Tony Graham mentioned in an email his use of Saxon’s optimization hint attribute xsl:function/@saxon:memo-function
to memo-ize the values of some functions. He had investigated it for his Open Source focheck project that checks XSL-FO scripts. I was intrigued as I had never used this technique,
and Tony kindly provided details for me and readers.
Memo-izing is where the implementation stores the return value for a function between invocations, to avoid it being recalculated for the same arguments: it is a kind of single-value caching. This is a useful technique where you are validating XML documents that use subclassing (e.g.

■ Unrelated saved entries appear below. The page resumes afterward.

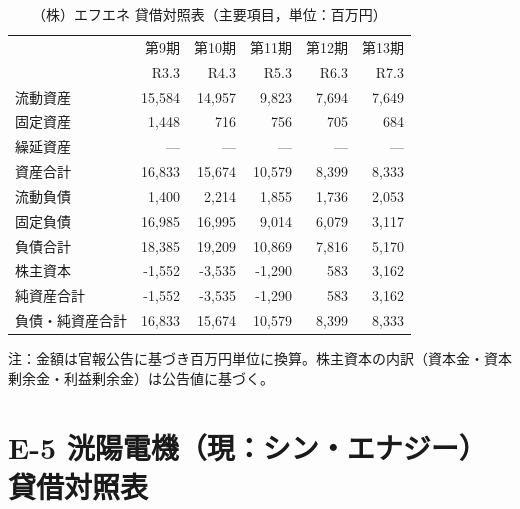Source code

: \begin{table}[H]
\centering
\caption{（株）エフエネ 貸借対照表（主要項目，単位：百万円）}
\begin{tabular}{lrrrrr}
\toprule
 & 第9期 & 第10期 & 第11期 & 第12期 & 第13期 \\
 & R3.3 & R4.3 & R5.3 & R6.3 & R7.3 \\
\midrule
流動資産       & 15{,}584 & 14{,}957 & 9{,}823 & 7{,}694 & 7{,}649 \\
固定資産       & 1{,}448  & 716      & 756     & 705     & 684 \\
繰延資産       & —        & —        & —       & —       & — \\
\midrule
資産合計       & 16{,}833 & 15{,}674 & 10{,}579 & 8{,}399 & 8{,}333 \\
\midrule
流動負債       & 1{,}400  & 2{,}214  & 1{,}855  & 1{,}736 & 2{,}053 \\
固定負債       & 16{,}985 & 16{,}995 & 9{,}014  & 6{,}079 & 3{,}117 \\
負債合計       & 18{,}385 & 19{,}209 & 10{,}869 & 7{,}816 & 5{,}170 \\
\midrule
株主資本       & -1{,}552 & -3{,}535 & -1{,}290 & 583     & 3{,}162 \\
純資産合計     & -1{,}552 & -3{,}535 & -1{,}290 & 583     & 3{,}162 \\
\midrule
負債・純資産合計 & 16{,}833 & 15{,}674 & 10{,}579 & 8{,}399 & 8{,}333 \\
\bottomrule
\end{tabular}
\end{table}

\begin{flushleft}
\footnotesize
注：金額は官報公告に基づき百万円単位に換算。株主資本の内訳（資本金・資本剰余金・利益剰余金）は公告値に基づく。
\end{flushleft}

\section*{E-5 洸陽電機（現：シン・エナジー）貸借対照表}

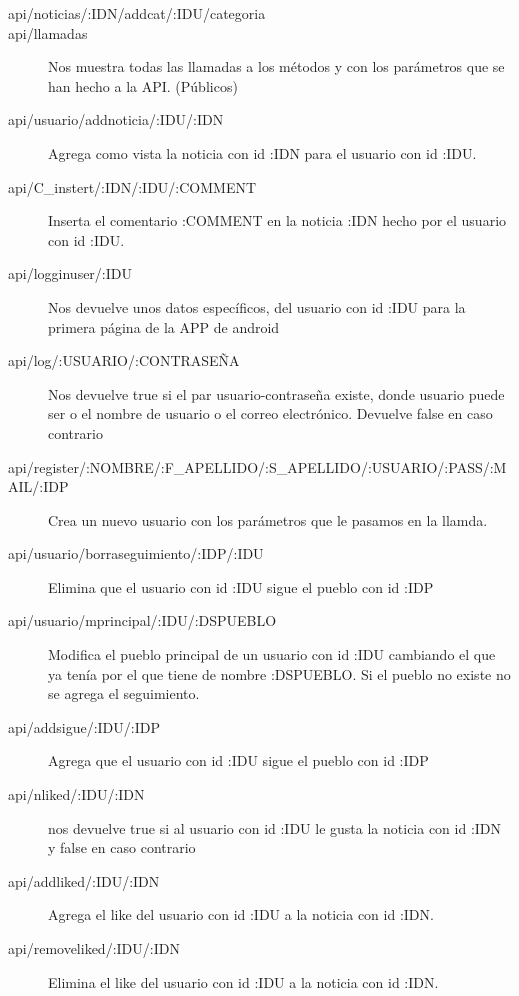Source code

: \begin{description}
\item[api/noticias/:IDN/addcat/:IDU/categoria]

\item[api/llamadas]
Nos muestra todas las llamadas a los métodos y con los parámetros que se han hecho a la API. (Públicos)

\item[api/usuario/addnoticia/:IDU/:IDN]
Agrega como vista la noticia con id :IDN para el usuario con id :IDU.

\item[api/C\_instert/:IDN/:IDU/:COMMENT]
Inserta el comentario :COMMENT en la noticia :IDN hecho por el usuario con id :IDU.

\item[api/logginuser/:IDU]
Nos devuelve unos datos específicos, del usuario con id :IDU para la primera página de la APP de android 


\item[api/log/:USUARIO/:CONTRASEÑA]
Nos devuelve true si el par usuario-contraseña existe, donde usuario puede ser o el nombre de usuario o el correo electrónico. Devuelve false en caso contrario

\item[api/register/:NOMBRE/:F\_APELLIDO/:S\_APELLIDO/:USUARIO/:PASS/:MAIL/:IDP]
Crea un nuevo usuario con los parámetros que le pasamos en la llamda.

\item[api/usuario/borraseguimiento/:IDP/:IDU]
Elimina que el usuario con id :IDU sigue el pueblo con id :IDP

\item[api/usuario/mprincipal/:IDU/:DSPUEBLO]
Modifica el pueblo principal de un usuario con id :IDU cambiando el que ya tenía por el que tiene de nombre :DSPUEBLO. Si el pueblo no existe no se agrega el seguimiento.

\item[api/addsigue/:IDU/:IDP]
Agrega que el usuario con id :IDU sigue el pueblo con id :IDP

\item[api/nliked/:IDU/:IDN]
nos devuelve true si al usuario con id :IDU le gusta la noticia con id :IDN y false en caso contrario

\item[api/addliked/:IDU/:IDN]
Agrega el like del usuario con id :IDU a la noticia con id :IDN.


\item[api/removeliked/:IDU/:IDN]
Elimina el like del usuario con id :IDU a la noticia con id :IDN.


\end{description}
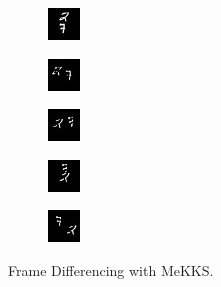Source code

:     \begin{subfigure}[t]{0.9\textwidth}
        \centering
        \begin{subfigure}[t]{0.19\textwidth}
            \centering
            \includegraphics[scale=2]{figures/MeKKS-DIFFERENCING/frame0}
        \end{subfigure}
        \hfill
        \begin{subfigure}[t]{0.19\textwidth}
            \centering
            \includegraphics[scale=2]{figures/MeKKS-DIFFERENCING/frame4}
        \end{subfigure}
        \hfill
        \begin{subfigure}[t]{0.19\textwidth}
            \centering
            \includegraphics[scale=2]{figures/MeKKS-DIFFERENCING/frame8}
        \end{subfigure}
        \hfill
        \begin{subfigure}[t]{0.19\textwidth}
            \centering
            \includegraphics[scale=2]{figures/MeKKS-DIFFERENCING/frame12}
        \end{subfigure}
        \hfill
        \begin{subfigure}[t]{0.19\textwidth}
            \centering
            \includegraphics[scale=2]{figures/MeKKS-DIFFERENCING/frame16}
        \end{subfigure}
        \caption{Frame Differencing with MeKKS.}
    \end{subfigure}
    \\ \bigskip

DITA, XSL-FO, or my highly generic documents ), where you use attribute values to supply the specific name for the element rather than the normal generic identifier: for example if you have a structured HTML document where the names of structures you are validating are all in the @class attribute.
From Tony:
If, and it’s a big IF, your Schematron is doing a lot of running the same XPath test
expressions on the same values and you are also using either Saxon PE or Saxon EE
to run your XSLT2 binding, then you may benefit from using saxon:memo-function
( http://saxonica.com/documentation/index.html#!extensions/attributes/memo-function) to get Saxon to short-circuit reevaluating the same expression over and over again
and instead just return the result saved from the first time those parameter values
were used.
saxon:memo-function
is a Saxon extension attribute that may be used with xsl:function
. With saxon:memo-function="yes"
, Saxon caches the result from time the function is called. When the function is
called again with the same parameter values, Saxon returns the cached result for those
parameter values rather than reevaluating the function just to return the same result.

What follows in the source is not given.